Stored data entries:
____________
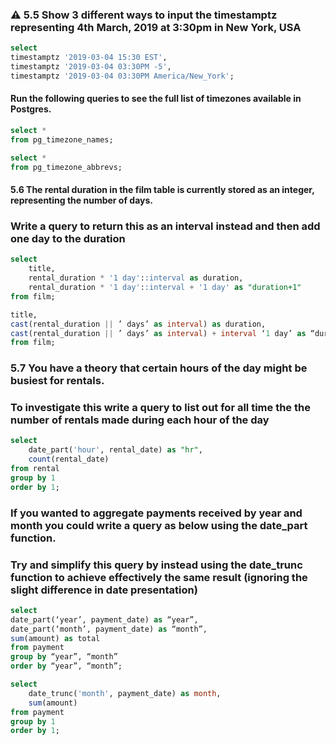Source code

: 

### ⚠️ 5.5 Show 3 different ways to input the timestamptz representing 4th March, 2019 at 3:30pm in New York, USA
```sql
select
timestamptz '2019-03-04 15:30 EST',
timestamptz '2019-03-04 03:30PM -5',
timestamptz '2019-03-04 03:30PM America/New_York';
```

#### Run the following queries to see the full list of timezones available in Postgres.
```sql
select *
from pg_timezone_names;

select *
from pg_timezone_abbrevs;
```

#### 5.6 The rental duration in the film table is currently stored as an integer, representing the number of days. 
### Write a query to return this as an interval instead and then add one day to the duration
```sql
select
	title,
	rental_duration * '1 day'::interval as duration,
	rental_duration * '1 day'::interval + '1 day' as "duration+1"
from film;
```

```sql
title,
cast(rental_duration || ’ days’ as interval) as duration,
cast(rental_duration || ’ days’ as interval) + interval ‘1 day’ as “duration + 1”
from film;
```

### 5.7 You have a theory that certain hours of the day might be busiest for rentals. 
### To investigate this write a query to list out for all time the the number of rentals made during each hour of the day
```sql
select
	date_part('hour', rental_date) as "hr",
	count(rental_date)
from rental
group by 1
order by 1;
```

### If you wanted to aggregate payments received by year and month you could write a query as below using the date_part function. 
### Try and simplify this query by instead using the date_trunc function to achieve effectively the same result (ignoring the slight difference in date presentation)

```sql
select
date_part(‘year’, payment_date) as “year”,
date_part(‘month’, payment_date) as “month”,
sum(amount) as total
from payment
group by “year”, “month”
order by “year”, “month”;
```

```sql
select
	date_trunc('month', payment_date) as month,
	sum(amount)
from payment
group by 1
order by 1;
```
____________
EXERCISE OBJECTIVE: In the entries above, how many lines include the word "from"? Only the number should be given.

TASK SOLUTION: 7